[Start of section]

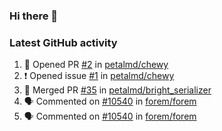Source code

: ### Hi there 👋


### Latest GitHub activity
<!--START_SECTION:activity-->
1. 💪 Opened PR [#2](https://github.com/petalmd/chewy/pull/2) in [petalmd/chewy](https://github.com/petalmd/chewy)
2. ❗️ Opened issue [#1](https://github.com/petalmd/chewy/issues/1) in [petalmd/chewy](https://github.com/petalmd/chewy)
3. 🎉 Merged PR [#35](https://github.com/petalmd/bright_serializer/pull/35) in [petalmd/bright_serializer](https://github.com/petalmd/bright_serializer)
4. 🗣 Commented on [#10540](https://github.com/forem/forem/issues/10540) in [forem/forem](https://github.com/forem/forem)
5. 🗣 Commented on [#10540](https://github.com/forem/forem/issues/10540) in [forem/forem](https://github.com/forem/forem)
<!--END_SECTION:activity-->

<!--
**Bhacaz/bhacaz** is a ✨ _special_ ✨ repository because its `README.md` (this file) appears on your GitHub profile.

Here are some ideas to get you started:

- 🔭 I’m currently working on ...
- 🌱 I’m currently learning ...
- 👯 I’m looking to collaborate on ...
- 🤔 I’m looking for help with ...
- 💬 Ask me about ...
- 📫 How to reach me: ...
- 😄 Pronouns: ...
- ⚡ Fun fact: ...
-->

[End of section]

▶ **Task prompt**
The answer should contain nothing but the lines from the top of the data above through the line containing "3. 🎉 Merged", copied exactly, with no images.

▶ **Exercise response**
Source code

: ### Hi there 👋


### Latest GitHub activity
<!--START_SECTION:activity-->
1. 💪 Opened PR [#2](https://github.com/petalmd/chewy/pull/2) in [petalmd/chewy](https://github.com/petalmd/chewy)
2. ❗️ Opened issue [#1](https://github.com/petalmd/chewy/issues/1) in [petalmd/chewy](https://github.com/petalmd/chewy)
3. 🎉 Merged PR [#35](https://github.com/petalmd/bright_serializer/pull/35) in [petalmd/bright_serializer](https://github.com/petalmd/bright_serializer)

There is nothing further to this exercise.